Мы оба с ним уже немолоды.
Пора подводить некоторые итоги.
С этого и начинается наш диалог.


kamyanov.jpg



Я. Б. – Борис, мы разговариваем с тобой накануне Рош ха-шана, еврейского праздника, означающего завершение этапа жизни длиной в год и начало следующего. Тебе в этом году исполняется семьдесят лет. Ты вступаешь в семидесятый такой этап. А в целом, ты мог бы выделить в своей жизни некие периоды, которые отличались бы друг от друга насыщенностью жизненных событий, творческих удач, яркостью впечатлений?


Б. К. – Я уже сделал это. В прошлом году я закончил писать книгу мемуаров «По собственным следам». Она состоит из двух частей. Одна часть – Россия, другая – Израиль. Два главных этапа моей жизни. Книга написана, но не опубликована, и я не знаю, будет ли она когда-либо издана вообще.


Я. Б. – А в творческом отношении – можно ли твою жизнь разделить на какие-то этапы по тематике, по литературным жанрам или все творчество шло одним сплошным таким потоком?


Б. К. – Нет, никак не «сплошным». Надо сказать, что в течение жизни я писал достаточно мало, «ни дня без строчки» – это не обо мне. Правда, двухтомник, в который почти все написанное вошло, оказался объемистым. Он был издан несколько лет назад. Когда я приехал в Израиль, я продолжал писать стихи. Потом начал заниматься переводами с иврита. В начале девяностых я начал работать редактором в газете «Вести» и стал писать публицистику, которую в «Вестях» же и печатал. В последние годы я писал прозу – те самые мемуары. Продолжаю сочинять стихи – как и раньше, достаточно редко.


Я. Б. – Твой брат Виктор, подобно тебе, тоже был отмечен серьезным литературным талантом.

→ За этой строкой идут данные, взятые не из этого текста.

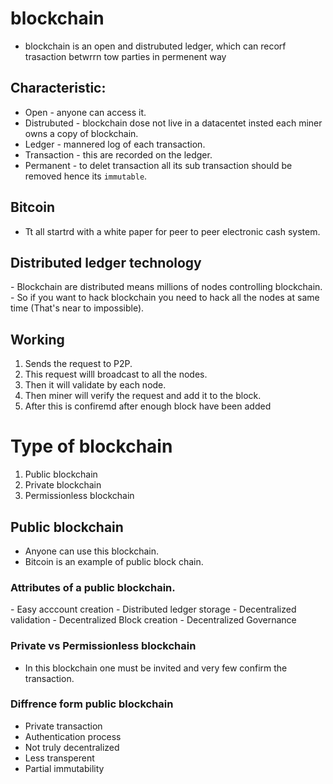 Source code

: # blockchain
- blockchain is an open and distrubuted ledger, which can recorf trasaction betwrrn tow parties in permenent way

## Characteristic:
- Open - anyone can access it.
- Distrubuted - blockchain dose not live in a datacentet insted each miner owns a copy of blockchain.
- Ledger - mannered log of each transaction.
- Transaction - this are recorded on the ledger.
- Permanent - to delet transaction all its sub transaction should be removed hence its `immutable`.

## Bitcoin 
- Tt all startrd with a white paper for peer to peer electronic cash system.

<h2>Distributed ledger technology </h2>
- Blockchain are distributed means millions of nodes controlling blockchain.
- So if you want to hack blockchain you need to hack all the nodes at same time (That's near to impossible).

## Working 
1. Sends the request to P2P.
2. This request willl broadcast to all the nodes.
3. Then it will validate by each node.
4. Then miner will verify the request and add it to the block.
5. After this is confiremd after enough block have been added

# Type of blockchain
1. Public blockchain
2. Private blockchain
3. Permissionless blockchain

## Public blockchain
- Anyone can use this blockchain.
- Bitcoin is an example of public block chain.

<h3>Attributes of a public blockchain. </h3>
- Easy acccount creation
- Distributed ledger storage
- Decentralized validation
- Decentralized Block creation
- Decentralized Governance

### Private vs Permissionless blockchain
- In this blockchain one must be invited and very few confirm the transaction.
### Diffrence form public blockchain
- Private transaction
- Authentication process
- Not truly decentralized
- Less transperent
- Partial immutability
<!-- 12 END -->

О нем мало что известно. В «Википедии» о нем размещена маленькая статья, и фотографии даже нет. Расскажи что-нибудь о нем.


Б. К. – Я в своей книге много о нем пишу. Для меня он был скорее отцом, нежели братом, в то время как отец был скорее дедушкой. Дело в том, что в сорок пятом году, когда я родился, отцу было уже сорок восемь, маме – сорок один, а Витя был старше меня на двадцать один год. Он фронтовик, воевал несколько лет, был лейтенантом, командиром разведки артиллерийского дивизиона на Северном фронте. После войны он еще год служил в комендатуре какого-то немецкого города и когда вернулся в Москву в сорок шестом, познакомился с годовалым братцем. Витя поступил в Московский педагогический институт на филфак. По распределению попал в Костромскую область, в сельскую школу. Проработал там несколько лет, в Москву вернулся с молодой женой, уроженкой тех мест, тоже словесницей, работавшей с ним в одной школе. Они поселились у нас, у них родились два сына. Витя много лет преподавал русский язык и литературу, в частности, в знаменитой Второй математической школе, параллельно начал писать и публиковать критические статьи и литературоведческие работы. Хорошо помню его первую статью в «Литературной газете». Она называлась «Григорий Мелехов как трагический характер». Это был где-то конец пятидесятых. В итоге он написал и издал несколько книг. Последние годы жизни работал литературным редактором в «Новом мире». Это был очень талантливый человек, остроумный, нестандартно мыслящий, ироничный. Он умер в девяносто седьмом году.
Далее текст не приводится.